As you know, if you have only the five summarized values available, rather than the raw data, you cannot display a boxplot that represents the raw data using Distribution, say.  This is because the quartiles for your five values differ from those of the raw data.  I think that the only way that you can construct a rudimentary boxplot for your unsummarized data using only the five values is by constructing the plot in Graph Builder.

Here is how you can construct a boxplot in Graph Builder.

1.  Open the attached file. It contains summarized boxplot values for the column Weight in the sample data table Body Fat.jmp.

2.  Select Graph > Graph Builder.

3.  Select the five columns from Lower to Upper and drag them to the Y zone.

4.  Drag the Bar Chart element into the plot.  Five bars will appear.

5.  In the panel to the left, there is now a Bar panel.  From the Bar Style list, select Range.  A "box" appears in the plot.

6.  In the Bar panel, click the disclosure icon to the right of Variables.  Select (highligh) Q1 and use the arrows to move it to the top of the list.  Select Q3 and move it to immeidately below Q1.

7.  Once again, drag the Bar Chart element into the plot.  Again, you will see five bars and a second Bar panel will appear to the left.

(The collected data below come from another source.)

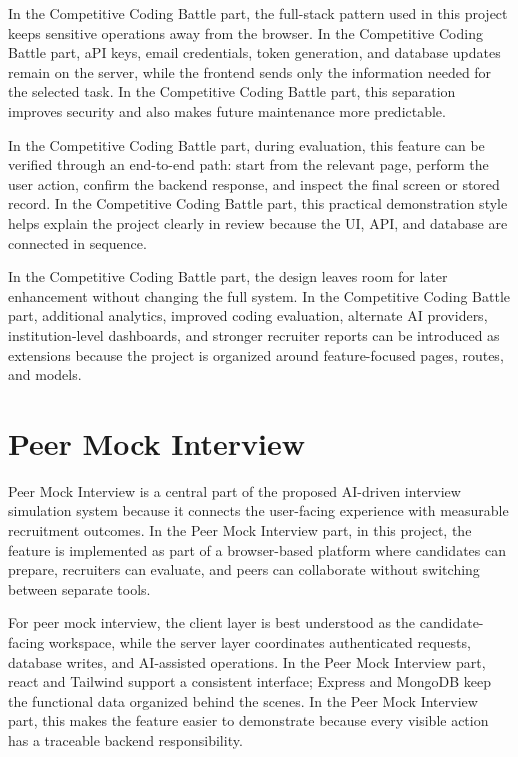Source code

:\documentclass[12pt,a4paper]{report}
\begin{document}
In the Competitive Coding Battle part, the full-stack pattern used in this project keeps sensitive operations away from the browser. In the Competitive Coding Battle part, aPI keys, email credentials, token generation, and database updates remain on the server, while the frontend sends only the information needed for the selected task. In the Competitive Coding Battle part, this separation improves security and also makes future maintenance more predictable.


In the Competitive Coding Battle part, during evaluation, this feature can be verified through an end-to-end path: start from the relevant page, perform the user action, confirm the backend response, and inspect the final screen or stored record. In the Competitive Coding Battle part, this practical demonstration style helps explain the project clearly in review because the UI, API, and database are connected in sequence.


In the Competitive Coding Battle part, the design leaves room for later enhancement without changing the full system. In the Competitive Coding Battle part, additional analytics, improved coding evaluation, alternate AI providers, institution-level dashboards, and stronger recruiter reports can be introduced as extensions because the project is organized around feature-focused pages, routes, and models.


\section{Peer Mock Interview}

Peer Mock Interview is a central part of the proposed AI-driven interview simulation system because it connects the user-facing experience with measurable recruitment outcomes. In the Peer Mock Interview part, in this project, the feature is implemented as part of a browser-based platform where candidates can prepare, recruiters can evaluate, and peers can collaborate without switching between separate tools.


For peer mock interview, the client layer is best understood as the candidate-facing workspace, while the server layer coordinates authenticated requests, database writes, and AI-assisted operations. In the Peer Mock Interview part, react and Tailwind support a consistent interface; Express and MongoDB keep the functional data organized behind the scenes. In the Peer Mock Interview part, this makes the feature easier to demonstrate because every visible action has a traceable backend responsibility.
\end{document}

8.  In the second Bar panel, from the Bar Style list, select Interval.

9.  Click the disclosure icon to the right of Variables and uncheck Q1, Median, and Q3.

10.  In the Points panel (above the two Bar panels), uncheck Jitter.

The script in the attached reproduces this plot.  I hope this helps.

 

 

pcarroll1

Community Trekker

Joined:

Aug 11, 2016

Thanks.  You taught us something about the style options that bar plot has.  We will be using this concept to make some homemade representations of our distributions.

marie_gaudard

Community Trekker

Joined:

Jan 14, 2015

Great! I'm happy we could help.
marie_gaudard

Community Trekker

Joined:

Jan 14, 2015

I should have mentioned that I used JMP 13 to create the plot, but it looks as if the procedure works in JMP 12 as well.

michael_jmp

Staff

Joined:

Jun 23, 2011

Solution

I think you can use frequencies to trick Graph Builder or Distribution into thinking that the summary data is raw data. If you enter the 5 data points in a data table and then create a second column with frequencies that force your data points to be at the appropriate quantiles. So, far a box plot with endpoints at the 5% and 95% quantiles, you could use the five point summary 3, 15, 20, 40, 42 with frequencies of 5, 20, 25, 25, and 20, respectively. The following JSL gives an example. Just run the data table script to see the boxplot in Graph Builder.

New Table( "Boxplot",
	Add Rows( 5 ),
	New Script(
		"Graph Builder",
		Graph Builder(
			Variables( Y( :Summary Point ), Frequency( :Freq ) ),
			Elements( Box Plot( Y, Legend( 7 ) ) )
		)
	),
	New Column( "Summary Point",
		Numeric,
		"Continuous",
		Format( "Best", 18 ),
		Set Values( [3, 15, 20, 40, 42] )
	),
	New Column( "Freq",
		Numeric,
		"Continuous",
		Format( "Best", 18 ),
		Set Values( [5, 20, 25, 25, 20] )
	)
)
Michael Crotty
Sr Statistical Writer
JMP Development
pcarroll1

Community Trekker

Joined:

Aug 11, 2016

Thanks.  We did something similar to this by adding addition values of median and quartiles to the data.  The concept of using the frequency term in Graph Builder is definitely a better way to do that.